Wenn er ordnungsgemäß filetiert wird, kann der von Natur aus giftige Fisch ohne Bedenken verzehrt werden. Es besteht eine gewisse Besorgnis über das Risiko einer Ciguatera-Lebensmittelvergiftung (CFP) durch den Verzehr von Rotfeuerfischen, und die FDA hat Rotfeuerfische auf die Liste der Arten mit CFP-Risiko gesetzt, wenn Rotfeuerfische in einigen Gebieten geerntet werden, die positiv auf Ciguatera getestet wurden. Es wurden keine Fälle von GFP durch den Verzehr von Rotfeuerfischen nachgewiesen, und veröffentlichte Untersuchungen haben ergeben, dass die Toxine im Gift der Rotfeuerfische bei Tests auf Ciguatera zu falsch positiven Ergebnissen führen können. Die Reef Environmental Education Foundation berät Restaurantköche, wie sie den Fisch in ihre Speisekarte einbauen können. Die NOAA bezeichnet den Rotfeuerfisch als einen "köstlichen, delikat gewürzten Fisch", der in seiner Beschaffenheit dem Zackenbarsch ähnelt. Zu den Kochtechniken und Zubereitungen für Rotfeuerfisch gehören Frittieren, Ceviche, Jerky, Grillen und Sashimi.
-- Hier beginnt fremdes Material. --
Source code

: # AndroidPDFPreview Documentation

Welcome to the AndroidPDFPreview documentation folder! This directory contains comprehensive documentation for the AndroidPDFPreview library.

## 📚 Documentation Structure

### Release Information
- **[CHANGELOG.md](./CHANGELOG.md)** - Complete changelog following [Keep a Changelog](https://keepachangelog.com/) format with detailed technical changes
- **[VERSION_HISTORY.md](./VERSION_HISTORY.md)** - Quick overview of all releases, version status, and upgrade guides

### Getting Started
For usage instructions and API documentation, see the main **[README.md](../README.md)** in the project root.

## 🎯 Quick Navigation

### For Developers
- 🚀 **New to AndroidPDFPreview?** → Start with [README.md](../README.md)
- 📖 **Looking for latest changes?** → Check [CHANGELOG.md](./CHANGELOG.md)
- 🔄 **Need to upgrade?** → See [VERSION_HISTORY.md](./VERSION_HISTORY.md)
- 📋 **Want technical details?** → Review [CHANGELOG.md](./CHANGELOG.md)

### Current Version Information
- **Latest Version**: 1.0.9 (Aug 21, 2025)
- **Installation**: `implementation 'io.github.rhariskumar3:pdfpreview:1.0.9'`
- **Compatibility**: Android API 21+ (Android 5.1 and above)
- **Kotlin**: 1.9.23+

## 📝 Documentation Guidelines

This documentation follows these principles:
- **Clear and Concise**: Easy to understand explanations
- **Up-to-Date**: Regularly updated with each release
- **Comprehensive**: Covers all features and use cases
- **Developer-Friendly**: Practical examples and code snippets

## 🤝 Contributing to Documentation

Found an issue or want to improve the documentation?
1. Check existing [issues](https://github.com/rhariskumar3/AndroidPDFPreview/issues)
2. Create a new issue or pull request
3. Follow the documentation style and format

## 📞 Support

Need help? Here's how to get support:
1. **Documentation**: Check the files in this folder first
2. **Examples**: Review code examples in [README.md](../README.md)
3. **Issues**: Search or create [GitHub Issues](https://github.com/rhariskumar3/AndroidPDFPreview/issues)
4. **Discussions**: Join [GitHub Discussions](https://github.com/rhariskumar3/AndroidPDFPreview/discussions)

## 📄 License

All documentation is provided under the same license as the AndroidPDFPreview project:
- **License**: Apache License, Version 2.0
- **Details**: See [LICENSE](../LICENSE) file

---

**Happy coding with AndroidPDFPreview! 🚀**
Eine weitere Initiative befasst sich mit der Herstellung von Leder aus Rotfeuerfischhäuten. Sie zielt darauf ab, eine Produktionskette und einen Markt für hochwertiges Leder aus den Häuten aufzubauen. Ziel ist es, die invasiven Rotfeuerfischpopulationen zu kontrollieren und gleichzeitig einen wirtschaftlichen Nutzen für die lokalen Fischergemeinden zu erzielen.

Fortpflanzung

Die Fortpflanzung der Feuerfische ist bisher nur durch Beobachtung von Dendrochirus in freier Natur und im Aquarium bekannt. Kurzflossen-Zwergfeuerfische (Dendrochirus brachypterus) leben in Gruppen mit einem dominanten Männchen und mehreren kleineren Männchen und Weibchen. Der Zebra-Zwergfeuerfisch (Dendrochirus zebra) lebt solitär und trifft Artgenossen nur an bestimmten Rendezvousplätzen. Die Balz beginnt, nachdem sich die Männchen heftig bekämpft und Rivalen aus dem Revier getrieben haben, nach Sonnenuntergang. Die Männchen sollen sich während der Balz dunkel, Weibchen hell verfärben. Bei laichbereiten Weibchen ist der Bauch geschwollen und hat eine silbrige Farbe. Zum Ablaichen schwimmen die Partner zur Wasseroberfläche, legen sich auf die Seite und stoßen zur gleichen Zeit Eier und Samen aus. Die 2.000 bis 15.000 Eier hängen in einer gallertigen Masse zusammen und treiben frei im Wasser. Die Larven schlüpfen nach 24 bis 36 Stunden mit einer Länge von 1–1,5 Millimeter. Nach vier Tagen sind ihre Brustflossen schon deutlich gewachsen und die Tiere beginnen zu fressen. Mit einer Länge von einem Zentimeter gehen die Fische zu einem versteckten Leben in Fels- und Korallenriffen über. Junge Feuerfische haben oft Augenflecke auf den Flossen.